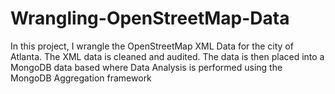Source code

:# Wrangling-OpenStreetMap-Data
In this project, I wrangle the OpenStreetMap XML Data for the city of Atlanta.  The XML data is cleaned and audited. The data is then placed into a MongoDB data based where Data Analysis is performed using the MongoDB Aggregation framework
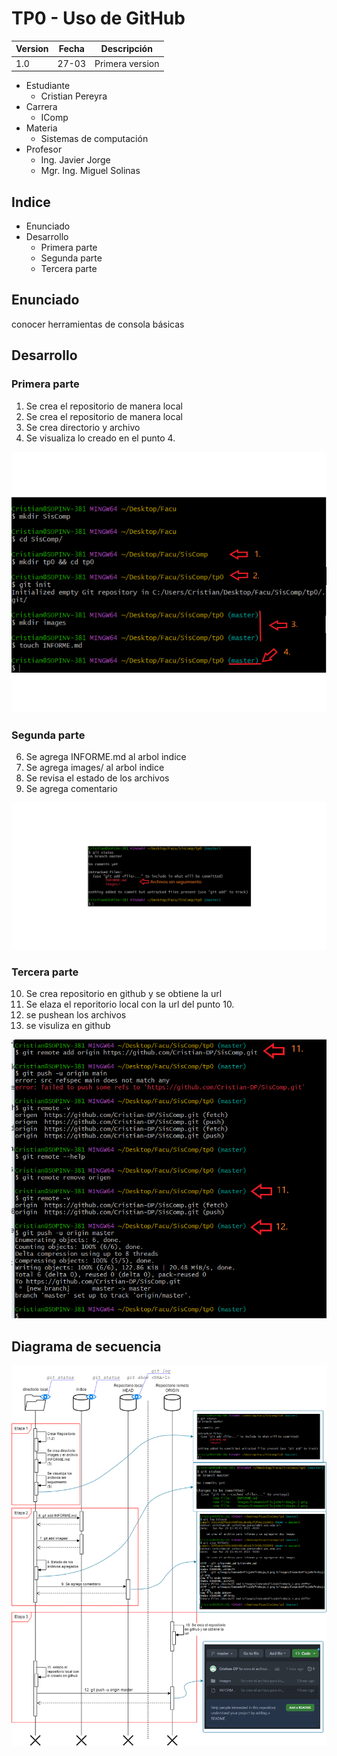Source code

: # TP0 - Uso de GitHub

| Version  | Fecha   | Descripción     |
| -------- | ------- | --------------- |
| 1.0      | 27-03   | Primera version |

- Estudiante
  - Cristian Pereyra
- Carrera
  - IComp
- Materia
  - Sistemas de computación
- Profesor
  - Ing. Javier Jorge
  - Mgr. Ing. Miguel Solinas

## Indice
- Enunciado
- Desarrollo
  - Primera parte
  - Segunda parte
  - Tercera parte

## Enunciado
conocer herramientas de consola básicas

## Desarrollo

### Primera parte

1. Se crea el repositorio de manera local
2. Se crea el repositorio de manera local
3. Se crea directorio y archivo
4. Se visualiza lo creado en el punto 4.

![Comandos y flujo de trabajo 1.](images/ComandoYFlujoDeTrabajo_1.png)

### Segunda parte

6. Se agrega INFORME.md al arbol indice
7. Se agrega images/ al arbol indice
8. Se revisa el estado de los archivos
9. Se agrega comentario

![Comandos y flujo de trabajo 2.](images/ComandoYFlujoDeTrabajo_2.png)

### Tercera parte

10.  Se crea repositorio en github y se obtiene la url
11.  Se elaza el reporitorio local con la url del punto 10.
12.  se pushean los archivos
13.  se visuliza en github  

![Comandos y flujo de trabajo 3.](images/ComandoYFlujoDeTrabajo_3.png)

## Diagrama de secuencia
![Diagrama de secuencia](images/DiagramaSecuencia.png)
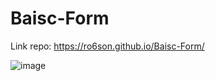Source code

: # Baisc-Form



Link repo: https://ro6son.github.io/Baisc-Form/


![image](https://user-images.githubusercontent.com/91978309/225063122-5fe757d2-1e59-49eb-be6f-4141216f905f.png)

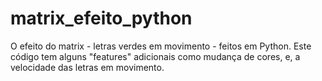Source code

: # matrix_efeito_python
O efeito do matrix - letras verdes em movimento - feitos em Python. Este código tem alguns "features" adicionais como mudança de cores, e, a velocidade das letras em movimento.
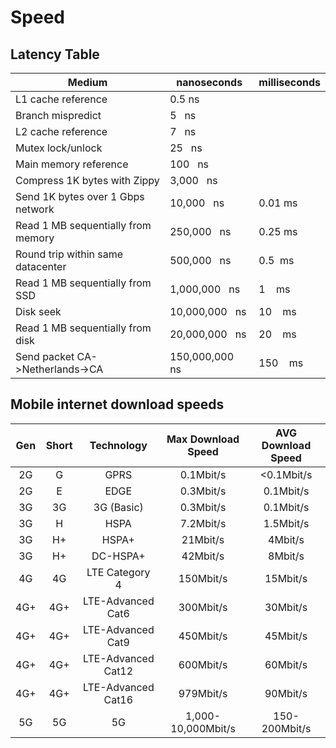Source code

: # Speed

## Latency Table

| Medium                             | nanoseconds      | milliseconds |
|------------------------------------|------------------|--------------|
| L1 cache reference                 | 0.5 ns           |              |
| Branch mispredict                  | 5   ns           |              |
| L2 cache reference                 | 7   ns           |              |
| Mutex lock/unlock                  | 25   ns          |              |
| Main memory reference              | 100   ns         |              |
| Compress 1K bytes with Zippy       | 3,000   ns       |              |
| Send 1K bytes over 1 Gbps network  | 10,000   ns      | 0.01 ms      |
| Read 1 MB sequentially from memory | 250,000   ns     | 0.25 ms      |
| Round trip within same datacenter  | 500,000   ns     | 0.5  ms      |  
| Read 1 MB sequentially from SSD    | 1,000,000   ns   | 1    ms      |
| Disk seek                          | 10,000,000   ns  | 10    ms     |
| Read 1 MB sequentially from disk   | 20,000,000   ns  | 20    ms     |
| Send packet CA->Netherlands->CA    | 150,000,000   ns | 150    ms    |

## Mobile internet download speeds

| Gen | Short |     Technology     | Max Download Speed | AVG Download Speed |
|:---:|:-----:|:------------------:|:------------------:|:------------------:|
| 2G  |   G   |        GPRS        |     0.1Mbit/s      |     <0.1Mbit/s     |
| 2G  |   E   |        EDGE        |     0.3Mbit/s      |     0.1Mbit/s      |
| 3G  |  3G   |     3G (Basic)     |     0.3Mbit/s      |     0.1Mbit/s      |
| 3G  |   H   |        HSPA        |     7.2Mbit/s      |     1.5Mbit/s      |
| 3G  |  H+   |       HSPA+        |      21Mbit/s      |      4Mbit/s       |
| 3G  |  H+   |      DC-HSPA+      |      42Mbit/s      |      8Mbit/s       |
| 4G  |  4G   |   LTE Category 4   |     150Mbit/s      |      15Mbit/s      |
| 4G+ |  4G+  | LTE-Advanced Cat6  |     300Mbit/s      |      30Mbit/s      |
| 4G+ |  4G+  | LTE-Advanced Cat9  |     450Mbit/s      |      45Mbit/s      |
| 4G+ |  4G+  | LTE-Advanced Cat12 |     600Mbit/s      |      60Mbit/s      |
| 4G+ |  4G+  | LTE-Advanced Cat16 |     979Mbit/s      |      90Mbit/s      |
| 5G  |  5G   |         5G         | 1,000-10,000Mbit/s |   150-200Mbit/s    |
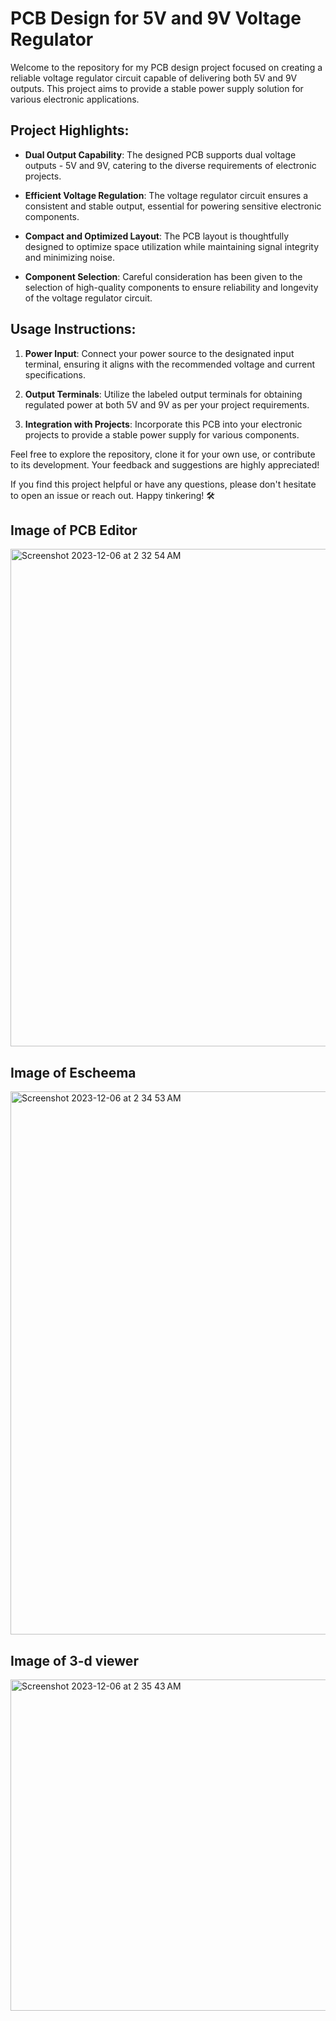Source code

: # PCB Design for 5V and 9V Voltage Regulator

Welcome to the repository for my PCB design project focused on creating a reliable voltage regulator circuit capable of delivering both 5V and 9V outputs. This project aims to provide a stable power supply solution for various electronic applications.

## Project Highlights:

- **Dual Output Capability**: The designed PCB supports dual voltage outputs - 5V and 9V, catering to the diverse requirements of electronic projects.

- **Efficient Voltage Regulation**: The voltage regulator circuit ensures a consistent and stable output, essential for powering sensitive electronic components.

- **Compact and Optimized Layout**: The PCB layout is thoughtfully designed to optimize space utilization while maintaining signal integrity and minimizing noise.

- **Component Selection**: Careful consideration has been given to the selection of high-quality components to ensure reliability and longevity of the voltage regulator circuit.

## Usage Instructions:

1. **Power Input**: Connect your power source to the designated input terminal, ensuring it aligns with the recommended voltage and current specifications.

2. **Output Terminals**: Utilize the labeled output terminals for obtaining regulated power at both 5V and 9V as per your project requirements.

3. **Integration with Projects**: Incorporate this PCB into your electronic projects to provide a stable power supply for various components.


Feel free to explore the repository, clone it for your own use, or contribute to its development. Your feedback and suggestions are highly appreciated!

If you find this project helpful or have any questions, please don't hesitate to open an issue or reach out. Happy tinkering! 🛠️



## Image of PCB Editor

<img width="796" alt="Screenshot 2023-12-06 at 2 32 54 AM" src="https://github.com/RohanTitusPatha/Voltage-Regulator-PCB/assets/145809181/16ebaab0-5833-4a5c-ae80-737c08fcb626">


## Image of Escheema

<img width="869" alt="Screenshot 2023-12-06 at 2 34 53 AM" src="https://github.com/RohanTitusPatha/Voltage-Regulator-PCB/assets/145809181/022b7289-0dd9-4f79-9b5d-b33a66e9ee4c">


## Image of 3-d viewer

<img width="530" alt="Screenshot 2023-12-06 at 2 35 43 AM" src="https://github.com/RohanTitusPatha/Voltage-Regulator-PCB/assets/145809181/5876e785-dcdb-4e81-8039-a78056cde048">


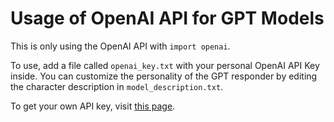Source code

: # Usage of OpenAI API for GPT Models

This is only using the OpenAI API with `import openai`. 

To use, add a file called `openai_key.txt` with your personal OpenAI API Key inside. You can customize the personality of the GPT responder by editing the character description in `model_description.txt`.

To get your own API key, visit [this page](https://platform.openai.com/account/api-keys).

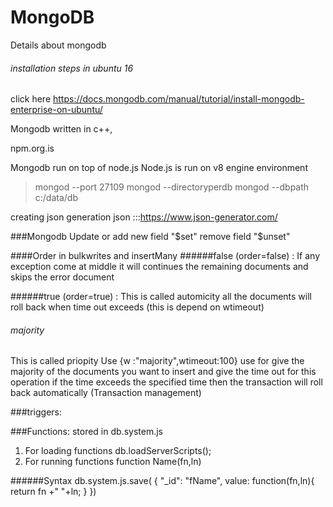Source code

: # MongoDB
Details about mongodb

###### installation steps in ubuntu 16

click here https://docs.mongodb.com/manual/tutorial/install-mongodb-enterprise-on-ubuntu/

Mongodb written in c++,


npm.org.is 

Mongodb run on top of node.js
Node.js is run on v8 engine environment

> mongod --port
27109
> mongod --directoryperdb
>mongod --dbpath c:/data/db

creating json generation json  :::https://www.json-generator.com/

###Mongodb Update or add new field "$set"  remove field "$unset"

####Order in bulkwrites and insertMany
######false (order=false) : 
If any exception come at middle it will continues the remaining documents and skips the error document

######true (order=true) :
This is called automicity all the documents will roll back when time out exceeds (this is depend on wtimeout)

###### majority
This is called priopity
Use {w :"majority",wtimeout:100} use for give the majority of the documents you want to insert and give the time out for this operation
if the time exceeds the specified time then the transaction will roll back automatically (Transaction management)

###triggers:



###Functions:
stored in db.system.js
1) For loading functions db.loadServerScripts();
2) For running functions function Name(fn,ln)

######Syntax 
db.system.js.save(
{
  "_id": "fName",
  value: function(fn,ln){
    return fn +" "+ln;
  }
})

 
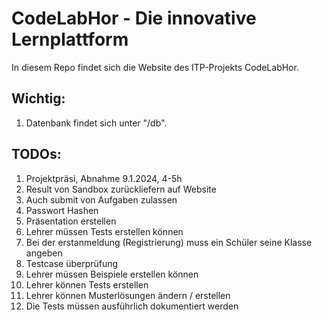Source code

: # CodeLabHor - Die innovative Lernplattform

In diesem Repo findet sich die Website des ITP-Projekts CodeLabHor.

## Wichtig:

1. Datenbank findet sich unter "/db".

## TODOs:

1. Projektpräsi, Abnahme 9.1.2024, 4-5h
2. Result von Sandbox zurückliefern auf Website
3. Auch submit von Aufgaben zulassen
4. Passwort Hashen
5. Präsentation erstellen
6. Lehrer müssen Tests erstellen können
7. Bei der erstanmeldung (Registrierung) muss ein Schüler seine Klasse angeben
8. Testcase überprüfung
9. Lehrer müssen Beispiele erstellen können
10. Lehrer können Tests erstellen
11. Lehrer können Musterlösungen ändern / erstellen
12. Die Tests müssen ausführlich dokumentiert werden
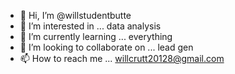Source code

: - 👋 Hi, I’m @willstudentbutte
- 👀 I’m interested in ... data analysis
- 🌱 I’m currently learning ... everything
- 💞️ I’m looking to collaborate on ... lead gen
- 📫 How to reach me ... willcrutt20128@gmail.com

<!---
willstudentbutte/willstudentbutte is a ✨ special ✨ repository because its `README.md` (this file) appears on your GitHub profile.
You can click the Preview link to take a look at your changes.
--->
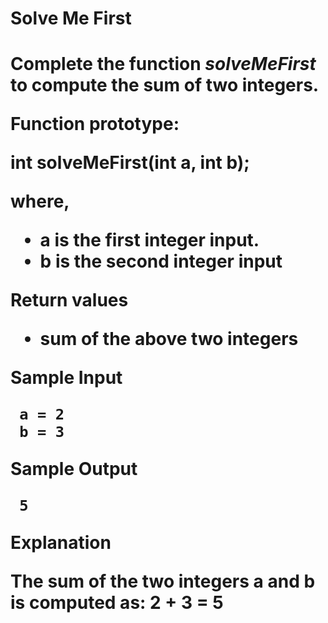 <h1>Solve Me First<h1>
<p>Complete the function <em>solveMeFirst</em> to compute the sum of two integers.</p>
<p><strong>Function prototype:</strong></p>
<p>int solveMeFirst(int a, int b);</p>
<p>where,</p>
<ul>
 <li>a is the first integer input.</li>
 <li>b is the second integer input</li>
</ul>
<p><strong>Return values</strong></p>
<ul>
 <li> sum of the above two integers</li>
</ul>
<p><strong>Sample Input</strong></p>
<pre><code> a = 2
 b = 3
</code></pre>
<p><strong>Sample Output</strong></p>
<pre><code> 5
</code></pre>
<p><strong>Explanation</strong></p>
<p>The sum of the two integers <strong> a </strong> and <strong> b </strong> is computed as:  <strong> 2 + 3 = 5 </strong></p>
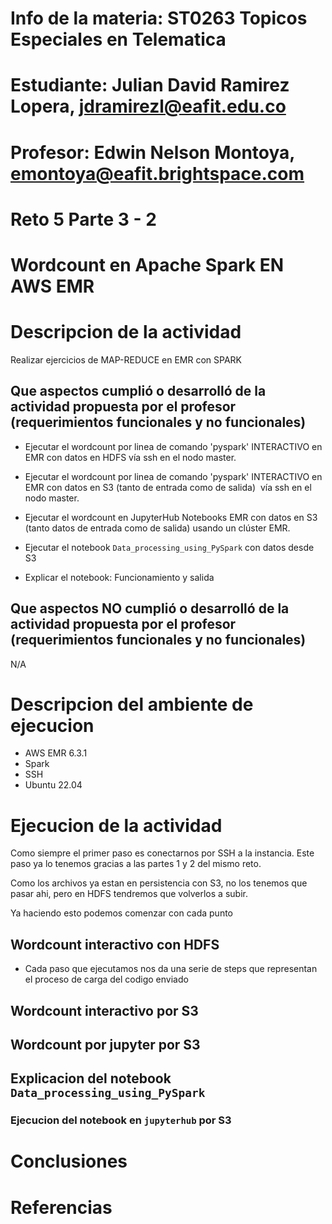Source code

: # Info de la materia: ST0263 Topicos Especiales en Telematica

# Estudiante: Julian David Ramirez Lopera, jdramirezl@eafit.edu.co

# Profesor: Edwin Nelson Montoya, emontoya@eafit.brightspace.com

# Reto 5 Parte 3 - 2

# Wordcount en Apache Spark EN AWS EMR

# Descripcion de la actividad

Realizar ejercicios de MAP-REDUCE en EMR con SPARK

## Que aspectos cumplió o desarrolló de la actividad propuesta por el profesor (requerimientos funcionales y no funcionales)

- Ejecutar el wordcount por linea de comando 'pyspark' INTERACTIVO en EMR con datos en HDFS vía ssh en el nodo master.

- Ejecutar el wordcount por linea de comando 'pyspark' INTERACTIVO en EMR con datos en S3 (tanto de entrada como de salida)  vía ssh en el nodo master.

- Ejecutar el wordcount en JupyterHub Notebooks EMR con datos en S3 (tanto datos de entrada como de salida) usando un clúster EMR.

- Ejecutar el notebook `Data_processing_using_PySpark` con datos desde S3

- Explicar el notebook: Funcionamiento y salida

## Que aspectos NO cumplió o desarrolló de la actividad propuesta por el profesor (requerimientos funcionales y no funcionales)

N/A

# Descripcion del ambiente de ejecucion

- AWS EMR 6.3.1
- Spark
- SSH
- Ubuntu 22.04

# Ejecucion de la actividad

Como siempre el primer paso es conectarnos por SSH a la instancia. Este paso ya lo tenemos gracias a las partes 1 y 2 del mismo reto.

Como los archivos ya estan en persistencia con S3, no los tenemos que pasar ahi, pero en HDFS tendremos que volverlos a subir.

Ya haciendo esto podemos comenzar con cada punto

## Wordcount interactivo con HDFS

- Cada paso que ejecutamos nos da una serie de steps que representan el proceso de carga del codigo enviado

## Wordcount interactivo por S3

## Wordcount por jupyter por S3

## Explicacion del notebook `Data_processing_using_PySpark`

### Ejecucion del notebook en `jupyterhub` por S3

# Conclusiones

# Referencias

* * * * * * *

Goal of the exercise →
In the data above, find the line containing "## Image of 3-d viewer" and the line containing "###Mongodb Update or". Repeat those two lines and everything between them exactly, minus the pictures.

Response area →
## Image of 3-d viewer

<img width="530" alt="Screenshot 2023-12-06 at 2 35 43 AM" src="https://github.com/RohanTitusPatha/Voltage-Regulator-PCB/assets/145809181/5876e785-dcdb-4e81-8039-a78056cde048">


Source code

: # Usage of OpenAI API for GPT Models

This is only using the OpenAI API with `import openai`. 

To use, add a file called `openai_key.txt` with your personal OpenAI API Key inside. You can customize the personality of the GPT responder by editing the character description in `model_description.txt`.

To get your own API key, visit [this page](https://platform.openai.com/account/api-keys).

Source code

: # MongoDB
Details about mongodb

###### installation steps in ubuntu 16

click here https://docs.mongodb.com/manual/tutorial/install-mongodb-enterprise-on-ubuntu/

Mongodb written in c++,


npm.org.is 

Mongodb run on top of node.js
Node.js is run on v8 engine environment

> mongod --port
27109
> mongod --directoryperdb
>mongod --dbpath c:/data/db

creating json generation json  :::https://www.json-generator.com/

###Mongodb Update or add new field "$set"  remove field "$unset"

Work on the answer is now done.